Veduta esterna del mulino con la ruota in primo piano.

 

 Già un documento del 1426 segnala la presenza di questa fucina a Cercivento di Sotto lungo le sponde di una roggia derivante dal fiume But: questa fucina è la Farie di Checo che prende questo nome da Francesco (Checo) Dassi, il fabbro del paese che nel 1902 cominciò a lavorarvi. Nel 1955 la gestione passa al figlio ma 11 anni dopo, in seguito a una deleteria esondazione del But, la fucina si danneggerà in modo tale da renderla inattiva.
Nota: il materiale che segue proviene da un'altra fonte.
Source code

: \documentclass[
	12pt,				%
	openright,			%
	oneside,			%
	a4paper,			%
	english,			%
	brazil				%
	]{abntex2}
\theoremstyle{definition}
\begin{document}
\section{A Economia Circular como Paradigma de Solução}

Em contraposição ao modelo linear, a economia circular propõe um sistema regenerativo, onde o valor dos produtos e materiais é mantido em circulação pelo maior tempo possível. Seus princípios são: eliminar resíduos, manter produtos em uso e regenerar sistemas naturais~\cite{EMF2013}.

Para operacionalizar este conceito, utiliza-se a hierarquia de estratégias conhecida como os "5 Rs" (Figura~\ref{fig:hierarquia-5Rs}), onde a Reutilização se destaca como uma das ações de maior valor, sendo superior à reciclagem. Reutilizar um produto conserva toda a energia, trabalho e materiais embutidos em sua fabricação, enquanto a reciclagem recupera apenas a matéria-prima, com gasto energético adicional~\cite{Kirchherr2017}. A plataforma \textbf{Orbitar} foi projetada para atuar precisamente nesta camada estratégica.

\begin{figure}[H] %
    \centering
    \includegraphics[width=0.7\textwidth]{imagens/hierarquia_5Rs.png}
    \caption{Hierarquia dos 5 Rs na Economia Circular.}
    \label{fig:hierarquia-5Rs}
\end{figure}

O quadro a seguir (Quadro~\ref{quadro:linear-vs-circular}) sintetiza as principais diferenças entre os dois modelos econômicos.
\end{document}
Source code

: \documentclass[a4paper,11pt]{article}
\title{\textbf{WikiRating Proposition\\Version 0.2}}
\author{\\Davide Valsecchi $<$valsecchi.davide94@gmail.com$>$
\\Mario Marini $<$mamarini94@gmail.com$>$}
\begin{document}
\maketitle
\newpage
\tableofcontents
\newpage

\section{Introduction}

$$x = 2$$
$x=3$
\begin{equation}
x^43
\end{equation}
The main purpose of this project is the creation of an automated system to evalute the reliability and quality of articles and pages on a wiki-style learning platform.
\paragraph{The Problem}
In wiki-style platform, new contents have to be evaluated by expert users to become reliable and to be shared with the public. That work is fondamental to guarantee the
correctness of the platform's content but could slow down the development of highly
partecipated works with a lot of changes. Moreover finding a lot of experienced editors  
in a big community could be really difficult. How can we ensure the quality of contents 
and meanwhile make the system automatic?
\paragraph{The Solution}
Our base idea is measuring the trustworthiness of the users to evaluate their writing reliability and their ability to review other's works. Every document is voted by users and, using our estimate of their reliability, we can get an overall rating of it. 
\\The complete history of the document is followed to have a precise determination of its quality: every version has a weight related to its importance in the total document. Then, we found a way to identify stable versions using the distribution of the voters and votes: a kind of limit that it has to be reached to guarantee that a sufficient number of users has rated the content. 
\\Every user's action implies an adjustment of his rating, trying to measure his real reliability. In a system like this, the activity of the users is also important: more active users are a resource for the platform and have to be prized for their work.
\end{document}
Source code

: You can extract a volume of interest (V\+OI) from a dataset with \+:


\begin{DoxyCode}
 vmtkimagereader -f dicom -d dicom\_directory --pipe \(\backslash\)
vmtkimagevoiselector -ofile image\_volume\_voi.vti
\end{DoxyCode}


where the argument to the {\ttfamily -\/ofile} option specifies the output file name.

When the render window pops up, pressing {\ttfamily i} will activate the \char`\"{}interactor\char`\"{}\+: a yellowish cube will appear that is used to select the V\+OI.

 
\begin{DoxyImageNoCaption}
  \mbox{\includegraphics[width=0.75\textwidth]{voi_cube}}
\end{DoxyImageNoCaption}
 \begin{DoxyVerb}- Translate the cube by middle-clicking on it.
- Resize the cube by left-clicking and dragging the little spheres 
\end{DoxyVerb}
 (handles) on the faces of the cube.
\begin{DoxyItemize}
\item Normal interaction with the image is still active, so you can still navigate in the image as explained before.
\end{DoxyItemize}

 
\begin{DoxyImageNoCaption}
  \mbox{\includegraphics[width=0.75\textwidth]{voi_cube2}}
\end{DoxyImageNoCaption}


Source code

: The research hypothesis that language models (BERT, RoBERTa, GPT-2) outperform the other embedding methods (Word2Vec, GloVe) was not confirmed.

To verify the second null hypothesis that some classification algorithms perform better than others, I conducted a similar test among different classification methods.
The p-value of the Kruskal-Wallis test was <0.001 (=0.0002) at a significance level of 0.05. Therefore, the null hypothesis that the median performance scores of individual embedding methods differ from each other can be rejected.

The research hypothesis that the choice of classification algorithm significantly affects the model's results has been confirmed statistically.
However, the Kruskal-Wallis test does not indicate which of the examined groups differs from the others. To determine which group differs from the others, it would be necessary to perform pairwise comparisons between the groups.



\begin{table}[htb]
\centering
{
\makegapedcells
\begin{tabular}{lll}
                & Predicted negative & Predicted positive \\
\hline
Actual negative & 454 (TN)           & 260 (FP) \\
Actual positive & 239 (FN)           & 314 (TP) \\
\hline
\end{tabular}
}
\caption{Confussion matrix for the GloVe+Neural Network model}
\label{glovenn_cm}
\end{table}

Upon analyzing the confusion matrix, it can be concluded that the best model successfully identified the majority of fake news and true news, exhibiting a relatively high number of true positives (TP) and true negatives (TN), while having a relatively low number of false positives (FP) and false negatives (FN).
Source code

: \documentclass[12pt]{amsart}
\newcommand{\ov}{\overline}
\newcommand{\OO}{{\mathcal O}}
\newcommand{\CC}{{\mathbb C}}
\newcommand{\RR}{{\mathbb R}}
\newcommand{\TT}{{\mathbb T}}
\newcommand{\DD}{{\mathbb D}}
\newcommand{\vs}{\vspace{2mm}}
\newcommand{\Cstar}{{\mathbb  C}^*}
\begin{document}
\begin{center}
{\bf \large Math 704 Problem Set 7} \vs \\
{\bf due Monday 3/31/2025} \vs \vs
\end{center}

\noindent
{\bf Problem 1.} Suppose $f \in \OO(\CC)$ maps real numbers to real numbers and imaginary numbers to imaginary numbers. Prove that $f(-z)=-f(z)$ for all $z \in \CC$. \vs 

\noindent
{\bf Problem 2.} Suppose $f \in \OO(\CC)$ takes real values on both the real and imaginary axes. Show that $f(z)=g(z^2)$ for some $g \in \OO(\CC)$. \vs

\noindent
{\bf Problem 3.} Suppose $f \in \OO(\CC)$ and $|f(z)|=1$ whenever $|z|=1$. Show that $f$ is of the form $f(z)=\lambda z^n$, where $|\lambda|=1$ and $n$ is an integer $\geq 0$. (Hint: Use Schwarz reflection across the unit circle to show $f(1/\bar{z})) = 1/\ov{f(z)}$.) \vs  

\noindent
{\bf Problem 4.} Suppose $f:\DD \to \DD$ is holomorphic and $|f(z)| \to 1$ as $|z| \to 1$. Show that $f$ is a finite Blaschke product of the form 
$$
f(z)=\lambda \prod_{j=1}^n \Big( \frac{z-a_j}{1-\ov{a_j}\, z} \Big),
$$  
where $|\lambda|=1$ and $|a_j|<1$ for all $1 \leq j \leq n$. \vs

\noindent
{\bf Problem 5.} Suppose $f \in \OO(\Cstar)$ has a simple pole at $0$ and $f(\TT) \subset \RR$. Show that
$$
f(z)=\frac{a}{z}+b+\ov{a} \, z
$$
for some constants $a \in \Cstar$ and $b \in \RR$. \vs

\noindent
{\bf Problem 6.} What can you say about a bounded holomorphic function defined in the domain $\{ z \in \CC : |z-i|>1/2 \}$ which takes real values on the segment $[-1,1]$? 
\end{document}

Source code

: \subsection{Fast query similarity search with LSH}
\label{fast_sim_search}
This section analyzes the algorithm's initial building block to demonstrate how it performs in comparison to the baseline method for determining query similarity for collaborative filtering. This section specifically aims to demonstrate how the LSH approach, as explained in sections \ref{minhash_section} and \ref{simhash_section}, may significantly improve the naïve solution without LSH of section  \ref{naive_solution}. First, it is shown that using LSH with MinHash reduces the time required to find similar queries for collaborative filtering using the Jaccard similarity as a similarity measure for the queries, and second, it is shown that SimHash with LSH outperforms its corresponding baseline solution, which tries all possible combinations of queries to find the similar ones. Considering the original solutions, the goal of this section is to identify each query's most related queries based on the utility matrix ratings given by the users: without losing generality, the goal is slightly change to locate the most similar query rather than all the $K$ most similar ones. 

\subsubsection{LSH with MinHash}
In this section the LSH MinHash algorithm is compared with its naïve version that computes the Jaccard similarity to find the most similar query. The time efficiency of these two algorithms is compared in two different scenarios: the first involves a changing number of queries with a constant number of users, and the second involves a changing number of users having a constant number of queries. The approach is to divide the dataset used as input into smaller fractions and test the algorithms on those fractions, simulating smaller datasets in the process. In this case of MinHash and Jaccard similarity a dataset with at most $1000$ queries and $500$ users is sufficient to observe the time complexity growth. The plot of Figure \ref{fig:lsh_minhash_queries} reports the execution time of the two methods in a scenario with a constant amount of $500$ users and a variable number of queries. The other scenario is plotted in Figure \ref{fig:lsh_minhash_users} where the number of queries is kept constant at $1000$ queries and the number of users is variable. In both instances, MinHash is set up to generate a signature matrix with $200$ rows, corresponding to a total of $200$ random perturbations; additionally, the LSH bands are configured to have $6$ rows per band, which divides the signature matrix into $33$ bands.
Grazie al recente intervento di recupero della Comunità Montana della Carnia, la farie è tornata nel 1990 in piena attività e a disposizione dei visitatori intenzionati ad ammirare questo gioiellino della tradizione friulana.

 

 

Il punto in cui la roggia si restringe, in prossimità del mulino.

 

 L'edificio completo si compone di due mulini (non ristrutturati perchè non ancora di proprietà della Comunità Montana della Carnia), un mantice, una mola per affilare le lame, un maglio e due incudini; Sulla parte esterna troviamo naturalmente le due grosse pale che alimentano tutti i meccanismi interni. C'è anche un locale nel quale sono esposti i manufatti prodotti dalla fucina nel corso di questi ultimi anni, anch'essi recuperati e ristrutturati grazie all'intervento della CMC. Il mantice (o "soflét", come si dice in carnico) è azionato da una fune collegata alla pala per mezzo di diversi meccanismi che riescono a trasformare il moto rotatorio della pala in moto rettilineo; la mola è fatta in arenaria e dev'essere raschiata con un'apposita pietra in modo da renderla ruvida; il maglio (a testa d'asino) serviva per dare forma ai ferri incandescenti; i due mulini, infine, venivano utilizzati per la molitura del granoturco.

 

Particolare dell'interno, con gli strumenti sullo sfondo.

 

 La farie è visitabile ma per far ciò è necessario contattare Candido Silverio, il custode della fucina.